Consider, for instance, the situation in which Legg Mason of Baltimore, Md. finds itself. The tradition-rich investment firm and regional brokerage has had to watch as some of its technology staff have walked away from good jobs there for positions at start-ups and Internet firms.
Now, Legg Mason's technology groups are scrambling to reposition themselves to attract and retain technology talent. It has not been easy, said Joyce Ulrich, first vice president of applications development for Legg Mason.
"In the past, I only lost people to other financial services companies," said Ulrich. "Now I lose people [to companies] outside the industry. Now I'm seeing competition from the dot-coms."
The change has only come in the past year, Ulrich said. The damage has been minimal, but it is indicative of a troubling trend, she said.
Steven K. Miyao, a senior vice president with kasina of New York, a management consulting firm that does work with mutual fund firms, said that many technology workers at mutual fund firms have been lured away to pure technology companies recently with stock incentives and the opportunity for a different work environment.

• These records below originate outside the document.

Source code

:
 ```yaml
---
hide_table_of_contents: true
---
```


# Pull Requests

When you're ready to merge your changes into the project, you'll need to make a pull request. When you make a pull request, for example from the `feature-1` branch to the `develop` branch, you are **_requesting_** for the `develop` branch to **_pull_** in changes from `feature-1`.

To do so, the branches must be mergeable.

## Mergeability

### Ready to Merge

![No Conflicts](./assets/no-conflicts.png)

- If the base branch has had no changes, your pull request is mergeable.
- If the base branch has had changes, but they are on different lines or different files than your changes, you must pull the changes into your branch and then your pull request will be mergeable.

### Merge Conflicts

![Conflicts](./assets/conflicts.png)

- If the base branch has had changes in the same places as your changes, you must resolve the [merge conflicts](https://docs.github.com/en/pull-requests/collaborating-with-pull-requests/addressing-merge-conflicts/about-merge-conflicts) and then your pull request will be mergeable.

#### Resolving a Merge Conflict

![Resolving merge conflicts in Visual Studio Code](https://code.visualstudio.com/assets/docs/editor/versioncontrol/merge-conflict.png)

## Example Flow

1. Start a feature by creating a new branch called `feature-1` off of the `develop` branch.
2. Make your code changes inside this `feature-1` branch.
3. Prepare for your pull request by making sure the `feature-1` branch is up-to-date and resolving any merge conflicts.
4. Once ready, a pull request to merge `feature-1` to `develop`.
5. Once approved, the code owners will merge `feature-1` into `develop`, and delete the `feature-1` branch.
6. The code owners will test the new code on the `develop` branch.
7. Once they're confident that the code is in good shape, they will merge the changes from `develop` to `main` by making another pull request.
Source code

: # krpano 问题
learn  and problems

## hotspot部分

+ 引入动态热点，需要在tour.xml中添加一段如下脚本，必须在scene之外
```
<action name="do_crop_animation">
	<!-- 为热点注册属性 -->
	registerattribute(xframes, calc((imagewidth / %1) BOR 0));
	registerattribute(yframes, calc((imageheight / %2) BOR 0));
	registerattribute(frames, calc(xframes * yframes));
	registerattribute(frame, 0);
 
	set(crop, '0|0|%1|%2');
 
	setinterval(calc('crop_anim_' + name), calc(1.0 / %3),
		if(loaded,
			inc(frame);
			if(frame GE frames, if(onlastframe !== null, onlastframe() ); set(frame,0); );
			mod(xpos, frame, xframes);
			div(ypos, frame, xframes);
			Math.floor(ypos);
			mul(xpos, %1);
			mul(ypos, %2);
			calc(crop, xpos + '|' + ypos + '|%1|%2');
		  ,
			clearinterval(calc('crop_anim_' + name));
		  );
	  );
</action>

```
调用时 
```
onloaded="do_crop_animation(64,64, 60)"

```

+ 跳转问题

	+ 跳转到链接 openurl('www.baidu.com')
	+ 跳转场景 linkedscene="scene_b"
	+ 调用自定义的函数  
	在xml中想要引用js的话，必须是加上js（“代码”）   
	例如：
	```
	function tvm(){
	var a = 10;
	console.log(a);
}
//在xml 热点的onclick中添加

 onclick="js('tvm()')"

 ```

In response, fund companies have had to operate their technology groups differently than the rest of the company.
"What mutual fund companies have done is transition their e-commerce departments to be a bit more vibrant," Miyao said. "Then they're able to attract the fastest thinking, younger people who are working on their e-business activities."
Between 1997 and 1998, Ulrich, in charge of a group of 25 technology and Web developers at Legg Mason, had a high retention rate and only five people left her group. But in 1999 alone, four people left for either dot-coms or start-up companies.
There are four technology groups at Legg Mason with a total of 100 Web and technology developers, Ulrich said. People are leaving for many reasons and some of those reasons are understandable for those who want to take on the risk that goes along with them, she said.
"Everybody thinks the only exciting work is at the dot-com companies," Ulrich said. "The No. 1 thing that they offer is stock options. There is an enormous upside potential."
Recognizing that technology and start-up company stock options are a huge attraction, Ulrich has changed the way she recruits workers and interviews people.
Legg Mason has a stable corporate culture compared to an Internet start-up, which can be a risky venture with exhausting hours, Ulrich tells job candidates.
"We have the same great technologies here at Legg Mason," she says. "We use a lot of the cutting edge Microsoft products, all the tools that people salivate over. [But] we do have a different corporate culture. You don't have to worry about Legg Mason disappearing in a poof tomorrow."
Ulrich has also had to change her methods for finding qualified candidates, and she has had to be a little bit more diligent about finding the right fit.
In the past, Legg Mason would only find job candidates through recruiters, employee referrals and local colleges. Now, it uses technology career websites such as Techies.com and it posts its jobs on its own website, Leggmason.com. Recently, Ulrich attended a technology fair in Baltimore, where she interviewed 120 people in two days.
Legg Mason also makes sure that it is paying competitively by participating in technology salary surveys, and it holds salary reviews for its technology employees every six months instead of once a year as it does for all its other employees, Ulrich said.
"[The technology job market] has forced us to be a lot more creative," she said.